• _WHAT IS BEING ASKED_: Each line of the material below is to be checked for "largeur"; the number of matching lines is the only output expected.
[Start of Attachment]
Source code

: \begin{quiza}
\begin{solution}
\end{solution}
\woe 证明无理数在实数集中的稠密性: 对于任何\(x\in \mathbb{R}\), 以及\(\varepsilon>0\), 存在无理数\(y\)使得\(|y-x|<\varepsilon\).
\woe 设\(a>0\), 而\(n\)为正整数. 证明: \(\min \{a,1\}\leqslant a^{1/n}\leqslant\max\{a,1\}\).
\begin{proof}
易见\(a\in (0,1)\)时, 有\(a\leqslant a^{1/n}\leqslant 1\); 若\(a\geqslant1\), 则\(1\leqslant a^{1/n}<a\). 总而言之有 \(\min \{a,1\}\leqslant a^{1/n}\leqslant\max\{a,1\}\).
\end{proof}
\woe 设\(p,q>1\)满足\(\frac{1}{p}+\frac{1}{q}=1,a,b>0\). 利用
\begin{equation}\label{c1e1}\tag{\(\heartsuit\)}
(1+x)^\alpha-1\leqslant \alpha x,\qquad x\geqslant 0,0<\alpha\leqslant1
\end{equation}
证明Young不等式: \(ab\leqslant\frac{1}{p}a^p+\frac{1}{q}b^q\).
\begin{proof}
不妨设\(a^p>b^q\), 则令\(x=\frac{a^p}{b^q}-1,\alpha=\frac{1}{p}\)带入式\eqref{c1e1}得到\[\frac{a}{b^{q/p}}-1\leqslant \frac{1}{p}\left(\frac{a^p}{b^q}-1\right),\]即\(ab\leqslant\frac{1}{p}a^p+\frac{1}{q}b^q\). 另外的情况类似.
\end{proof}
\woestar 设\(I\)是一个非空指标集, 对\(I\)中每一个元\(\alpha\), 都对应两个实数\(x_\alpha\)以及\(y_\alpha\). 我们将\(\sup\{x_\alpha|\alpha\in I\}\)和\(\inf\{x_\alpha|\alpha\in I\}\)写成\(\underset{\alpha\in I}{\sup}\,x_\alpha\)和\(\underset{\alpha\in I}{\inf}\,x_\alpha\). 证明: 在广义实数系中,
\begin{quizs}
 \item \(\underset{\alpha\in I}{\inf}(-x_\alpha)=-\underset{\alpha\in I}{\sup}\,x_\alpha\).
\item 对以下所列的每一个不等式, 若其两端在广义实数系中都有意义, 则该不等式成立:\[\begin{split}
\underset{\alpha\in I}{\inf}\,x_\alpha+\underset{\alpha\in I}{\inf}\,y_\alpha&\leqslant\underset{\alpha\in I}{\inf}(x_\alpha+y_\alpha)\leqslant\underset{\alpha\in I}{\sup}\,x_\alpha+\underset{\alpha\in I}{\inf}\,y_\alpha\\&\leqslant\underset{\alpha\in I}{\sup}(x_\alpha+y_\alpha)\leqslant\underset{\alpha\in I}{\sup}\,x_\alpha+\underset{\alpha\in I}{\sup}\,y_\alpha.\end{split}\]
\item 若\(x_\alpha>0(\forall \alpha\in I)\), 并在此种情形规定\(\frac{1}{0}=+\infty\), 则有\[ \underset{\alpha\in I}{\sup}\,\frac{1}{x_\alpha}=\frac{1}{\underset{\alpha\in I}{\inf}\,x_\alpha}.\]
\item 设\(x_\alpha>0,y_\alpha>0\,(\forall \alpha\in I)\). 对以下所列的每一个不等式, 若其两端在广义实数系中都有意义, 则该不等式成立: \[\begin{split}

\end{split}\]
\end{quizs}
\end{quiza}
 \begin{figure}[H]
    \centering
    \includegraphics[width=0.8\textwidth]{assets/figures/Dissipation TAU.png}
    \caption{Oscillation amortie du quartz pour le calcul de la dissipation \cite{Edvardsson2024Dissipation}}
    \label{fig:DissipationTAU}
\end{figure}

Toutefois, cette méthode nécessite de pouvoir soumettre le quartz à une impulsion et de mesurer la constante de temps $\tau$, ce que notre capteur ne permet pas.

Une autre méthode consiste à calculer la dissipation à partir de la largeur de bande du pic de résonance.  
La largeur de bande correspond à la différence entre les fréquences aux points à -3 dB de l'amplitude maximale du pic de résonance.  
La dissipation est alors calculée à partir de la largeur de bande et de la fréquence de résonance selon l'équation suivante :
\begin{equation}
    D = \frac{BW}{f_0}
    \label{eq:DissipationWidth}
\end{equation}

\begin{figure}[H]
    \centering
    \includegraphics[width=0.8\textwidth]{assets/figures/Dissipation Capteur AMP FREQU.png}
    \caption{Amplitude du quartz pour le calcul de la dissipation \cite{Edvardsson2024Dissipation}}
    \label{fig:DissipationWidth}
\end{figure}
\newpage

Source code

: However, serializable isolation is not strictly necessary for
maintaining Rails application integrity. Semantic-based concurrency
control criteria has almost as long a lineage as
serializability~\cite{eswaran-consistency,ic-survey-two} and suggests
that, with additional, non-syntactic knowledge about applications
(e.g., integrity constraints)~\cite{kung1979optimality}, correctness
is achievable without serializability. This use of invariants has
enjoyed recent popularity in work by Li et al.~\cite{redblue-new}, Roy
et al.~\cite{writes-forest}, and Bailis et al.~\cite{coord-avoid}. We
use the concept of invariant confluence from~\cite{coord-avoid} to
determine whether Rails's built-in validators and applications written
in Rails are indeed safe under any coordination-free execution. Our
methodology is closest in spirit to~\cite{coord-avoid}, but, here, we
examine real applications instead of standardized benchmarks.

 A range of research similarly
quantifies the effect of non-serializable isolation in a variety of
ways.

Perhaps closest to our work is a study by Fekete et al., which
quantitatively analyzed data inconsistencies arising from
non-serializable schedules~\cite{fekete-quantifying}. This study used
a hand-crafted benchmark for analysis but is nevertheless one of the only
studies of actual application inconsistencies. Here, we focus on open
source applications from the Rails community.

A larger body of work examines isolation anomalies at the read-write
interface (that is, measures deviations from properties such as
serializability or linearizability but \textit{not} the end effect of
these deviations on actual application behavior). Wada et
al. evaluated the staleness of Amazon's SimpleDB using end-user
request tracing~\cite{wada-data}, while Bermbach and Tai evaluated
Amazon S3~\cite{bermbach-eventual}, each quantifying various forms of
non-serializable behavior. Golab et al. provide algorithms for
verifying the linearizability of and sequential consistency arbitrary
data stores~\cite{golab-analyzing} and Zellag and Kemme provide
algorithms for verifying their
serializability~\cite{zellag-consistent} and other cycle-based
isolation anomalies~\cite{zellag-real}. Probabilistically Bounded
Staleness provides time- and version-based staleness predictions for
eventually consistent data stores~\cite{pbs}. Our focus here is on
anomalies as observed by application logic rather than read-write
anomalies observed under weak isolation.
[End of Attachment]
• _COMPLETED TASK_: 3